Problem statement: Scan the data, and whenever a line contains "image", copy it.

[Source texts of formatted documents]
○ ○ ○ ○
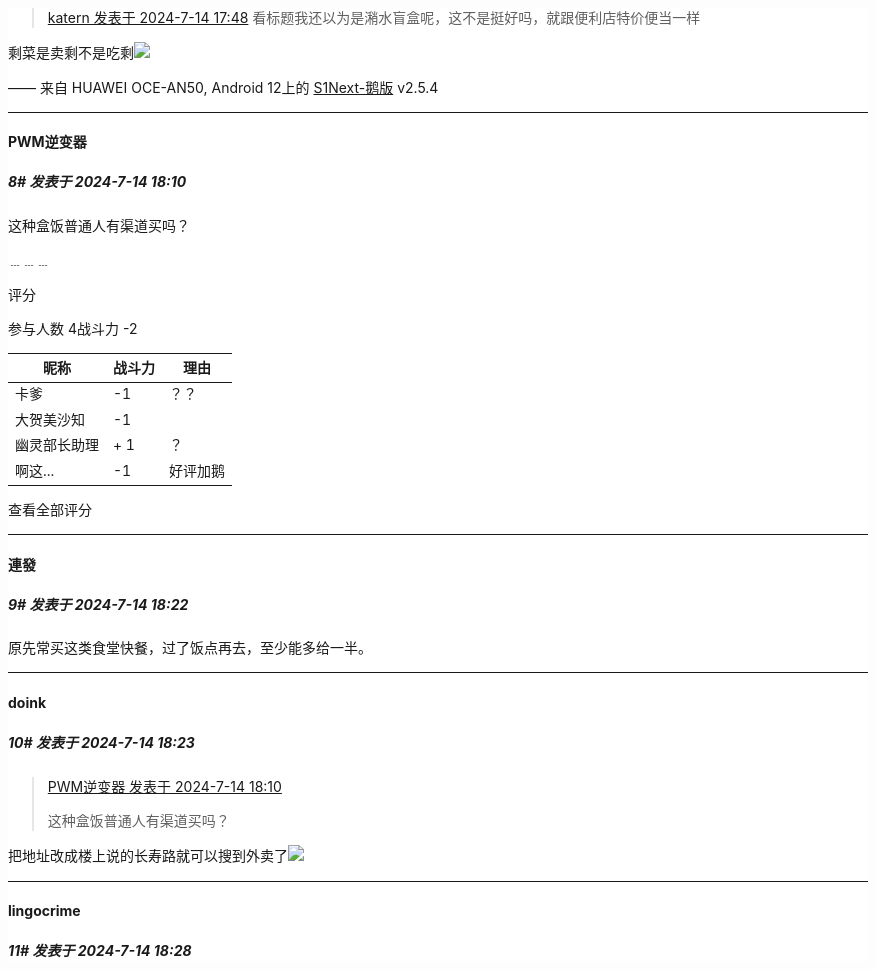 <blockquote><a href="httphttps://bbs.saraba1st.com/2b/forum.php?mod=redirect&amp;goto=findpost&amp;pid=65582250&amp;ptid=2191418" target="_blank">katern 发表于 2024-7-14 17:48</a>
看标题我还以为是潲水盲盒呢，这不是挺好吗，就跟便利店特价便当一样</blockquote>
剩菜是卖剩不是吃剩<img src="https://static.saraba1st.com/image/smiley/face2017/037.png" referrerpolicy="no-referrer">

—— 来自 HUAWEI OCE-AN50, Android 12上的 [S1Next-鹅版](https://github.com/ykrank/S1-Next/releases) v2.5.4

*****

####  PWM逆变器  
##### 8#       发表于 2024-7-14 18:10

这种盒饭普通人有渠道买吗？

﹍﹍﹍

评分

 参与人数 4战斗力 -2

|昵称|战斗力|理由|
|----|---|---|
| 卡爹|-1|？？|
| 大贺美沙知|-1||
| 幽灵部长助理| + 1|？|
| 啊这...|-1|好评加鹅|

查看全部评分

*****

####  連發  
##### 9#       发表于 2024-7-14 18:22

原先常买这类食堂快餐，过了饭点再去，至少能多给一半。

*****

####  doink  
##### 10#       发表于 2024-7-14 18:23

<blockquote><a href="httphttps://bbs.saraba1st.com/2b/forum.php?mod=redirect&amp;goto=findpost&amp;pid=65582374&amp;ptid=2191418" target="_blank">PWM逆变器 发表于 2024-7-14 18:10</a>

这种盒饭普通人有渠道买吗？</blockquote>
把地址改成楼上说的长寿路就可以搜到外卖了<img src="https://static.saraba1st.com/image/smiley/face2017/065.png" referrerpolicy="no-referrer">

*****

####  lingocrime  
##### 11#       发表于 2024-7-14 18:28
○ ○ ○ ○
Solution to this exercise:
剩菜是卖剩不是吃剩<img src="https://static.saraba1st.com/image/smiley/face2017/037.png" referrerpolicy="no-referrer">
把地址改成楼上说的长寿路就可以搜到外卖了<img src="https://static.saraba1st.com/image/smiley/face2017/065.png" referrerpolicy="no-referrer">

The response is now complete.